Brillant, inspiré et tonique.
Hundred Seventy Split World Won’t Stop (2010)
Ten Years After ne s’est jamais si bien porté que depuis le
départ d’Alvin Lee. C’est que les trois faire-valoir du
patron ont déniché en Joe Gooch un redoutable guitarrero,
doublé d’un compositeur inspiré. Du coup, les papys et le
jeune loup font de la résistance, enchaînent les tournées
triomphales, avec à la clé quatre albums studio depuis
2003. Le bassiste Leo Lyons et Joe Gooch font ici un break
sans leurs deux compères.
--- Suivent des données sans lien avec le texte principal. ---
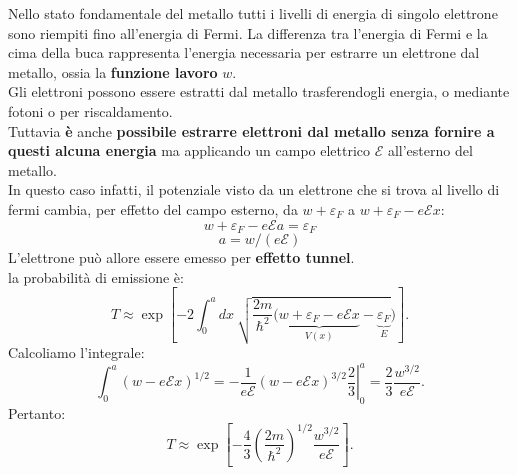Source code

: \documentclass[a4paper,12pt,twoside]{book}
\begin{document}
Nello stato fondamentale del metallo tutti i livelli di energia di singolo elettrone sono riempiti fino all'energia di Fermi. La differenza tra l'energia di Fermi e la cima della buca rappresenta l'energia necessaria per estrarre un elettrone dal metallo, ossia la \textbf{funzione lavoro} $w$.\\
Gli elettroni possono essere estratti dal metallo trasferendogli energia, o mediante fotoni o per riscaldamento.\\
Tuttavia \textbf{è} anche \textbf{possibile estrarre elettroni dal metallo senza fornire a questi alcuna energia} ma applicando un campo elettrico $\mathscr{E}$ all'esterno del metallo.\\
In questo caso infatti, il potenziale visto da un elettrone che si trova al livello di fermi cambia, per effetto del campo esterno, da $w+\varepsilon _F$ a $w+\varepsilon _F-e\mathscr{E}x$:
\[w+\varepsilon _F-e\mathscr{E}a=\varepsilon _F\]
\[a= w/(e\mathscr{E})\]
L'elettrone può allore essere emesso per \textbf{effetto tunnel}.\\
la probabilità di emissione è:
\begin{equation}
T \approx \exp \left[-2 \int_{0} ^{a} dx\ \sqrt{\frac{2m}{\hbar ^2} (\underbrace{w+\varepsilon _F-e\mathscr{E}x}_{V(x)}-\underbrace{\varepsilon _F}_{E}})\right].
\end{equation}
Calcoliamo l'integrale:
\begin{equation}
\int _{0} ^{a} \left( w-e\mathscr{E}x \right) ^{1/2}= \left. -\frac{1}{e\mathscr{E}}\left( w-e\mathscr{E}x \right) ^{3/2}\frac{2}{3}\right| _0 ^a =\frac{2}{3}\frac{w^{3/2}}{e\mathscr{E}}.
\end{equation}
Pertanto:
\begin{equation}
T \approx \exp \left[-\frac{4}{3}\left(\frac{2m}{\hbar ^2}\right)^{1/2}\frac{w^{3/2}}{e\mathscr{E}}\right].
\end{equation}
\end{document}
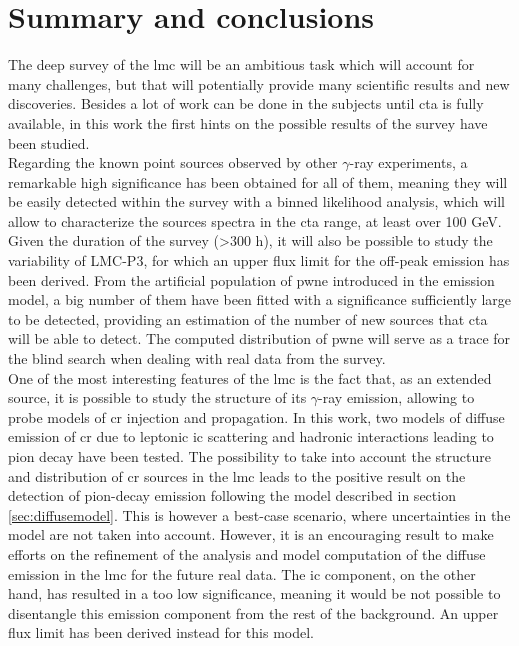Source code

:\documentclass[main.tex]{subfiles}
\begin{document}
\section{Summary and conclusions}

The deep survey of the \gls{lmc} will be an ambitious task which will account for many challenges, but that will potentially provide many scientific results and new discoveries. Besides a lot of work can be done in the subjects until \gls{cta} is fully available, in this work the first hints on the possible results of the survey have been studied.\\
Regarding the known point sources observed by other $\gamma$-ray experiments, a remarkable high significance has been obtained for all of them, meaning they will be easily detected within the survey with a binned likelihood analysis, which will allow to characterize the sources spectra in the \gls{cta} range, at least over 100 GeV. Given the duration of the survey (>300 h), it will also be possible to study the variability of LMC-P3, for which an upper flux limit for the off-peak emission has been derived. From the artificial population of \gls{pwne} introduced in the emission model, a big number of them have been fitted with a significance sufficiently large to be detected, providing an estimation of the number of new sources that \gls{cta} will be able to detect. The computed distribution of \gls{pwne} will serve as a trace for the blind search when dealing with real data from the survey.\\
One of the most interesting features of the \gls{lmc} is the fact that, as an extended source, it is possible to study the structure of its $\gamma$-ray emission, allowing to probe models of \gls{cr} injection and propagation. In this work, two models of diffuse emission of \gls{cr} due to leptonic \gls{ic} scattering and hadronic interactions leading to pion decay have been tested. The possibility to take into account the structure and distribution of \gls{cr} sources in the \gls{lmc} leads to the positive result on the detection of pion-decay emission following the model described in section \ref{sec:diffusemodel}. This is however a best-case scenario, where uncertainties in the model are not taken into account. However, it is an encouraging result to make efforts on the refinement of the analysis and model computation of the diffuse emission in the \gls{lmc} for the future real data. The \gls{ic} component, on the other hand, has resulted in a too low significance, meaning it would be not possible to disentangle this emission component from the rest of the background. An upper flux limit has been derived instead for this model.\\
\end{document}
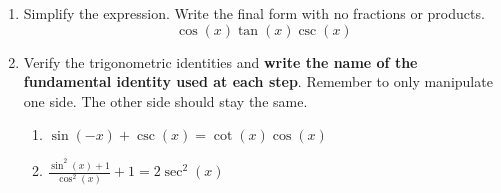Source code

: 


\begin{enumerate}
\item  Simplify the expression.  Write the final form with no fractions or products.
$$\cos(x)\tan(x)\csc(x)$$

\vfill

\item Verify the trigonometric identities and \textbf{write the name of the fundamental identity used at each step}. Remember to only manipulate one side.  The other side should stay the same.

\begin{enumerate}
\item  $\sin(-x)+\csc(x)=\cot(x)\cos(x)$\vfill
\vfill
\vfill


\newpage
\item  $\displaystyle \frac{\sin^2(x)+1}{\cos^2(x)}+1=2\sec^2(x)$\vfill
\end{enumerate}

\end{enumerate}


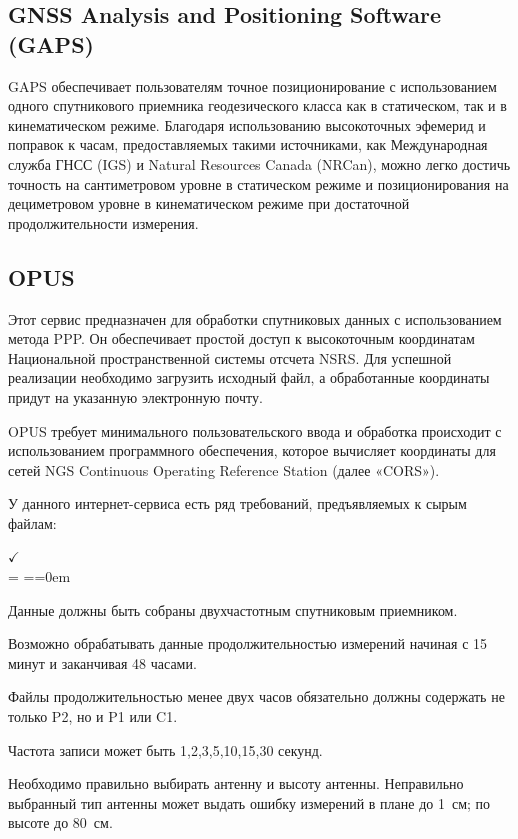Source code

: \subsection{GNSS Analysis and Positioning Software (GAPS)}\label{subsec:ch2/sec1/sub5}

GAPS обеспечивает пользователям точное позиционирование с использованием одного спутникового приемника геодезического класса как в статическом, так и в кинематическом режиме. Благодаря использованию высокоточных эфемерид и поправок к часам, предоставляемых такими источниками, как Международная служба ГНСС (IGS) и Natural Resources Canada (NRCan), можно легко достичь точность на сантиметровом уровне в статическом режиме и позиционирования на дециметровом уровне в кинематическом режиме при достаточной продолжительности измерения.

\subsection{OPUS}\label{subsec:ch2/sec1/sub6}

Этот сервис предназначен для обработки спутниковых данных с использованием метода PPP. Он обеспечивает простой доступ к высокоточным координатам Национальной пространственной системы отсчета NSRS.  Для успешной реализации необходимо загрузить исходный файл, а обработанные координаты придут на указанную электронную почту.

OPUS требует минимального пользовательского ввода и обработка происходит с использованием программного обеспечения, которое вычисляет координаты для сетей NGS Continuous Operating Reference Station (далее «CORS»). 

У данного интернет-сервиса есть ряд требований, предъявляемых к сырым файлам:

\begin{list}{$ \checkmark $\\[6pt]} {\parsep = \parskip \itemsep=\parsep \topsep=0em}
	\item Данные должны быть собраны двухчастотным спутниковым приемником. 
	\item Возможно обрабатывать данные продолжительностью измерений начиная с 15 минут и заканчивая 48 часами.
	\item Файлы продолжительностью менее двух часов обязательно должны содержать не только P2, но и P1 или C1.
	\item Частота записи может быть 1,2,3,5,10,15,30 секунд.
	\item Необходимо правильно выбирать антенну и высоту антенны. Неправильно выбранный тип антенны может выдать ошибку измерений в плане до 1~см; по высоте до 80~см.
\end{list}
Blues-rock à l’ancienne, jouissif.
Free and Bad Company The Very Best (2010)
Le titre est un peu prétentieux, la compilation étant
toujours un exercice très subjectif. Mais voici une
excellente occasion pour les non-initiés de découvrir l’une
des plus belles voix du rock, celle de Paul Rodgers, sur sept
titres de Free et huit de Bad Company, deux groupes qui
ont marqué les années 1970-1974. La force tranquille.